TASK PROMPT:
Copy the data precisely, keeping every character.

Data extracted from a collection:
____________________

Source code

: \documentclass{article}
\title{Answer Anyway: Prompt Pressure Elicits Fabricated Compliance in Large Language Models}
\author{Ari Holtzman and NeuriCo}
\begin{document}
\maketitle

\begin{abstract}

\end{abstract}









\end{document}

____________________

RESULT FOR THIS EXERCISE:
Source code

: \documentclass{article}
\title{Answer Anyway: Prompt Pressure Elicits Fabricated Compliance in Large Language Models}
\author{Ari Holtzman and NeuriCo}
\begin{document}
\maketitle

\begin{abstract}

\end{abstract}









\end{document}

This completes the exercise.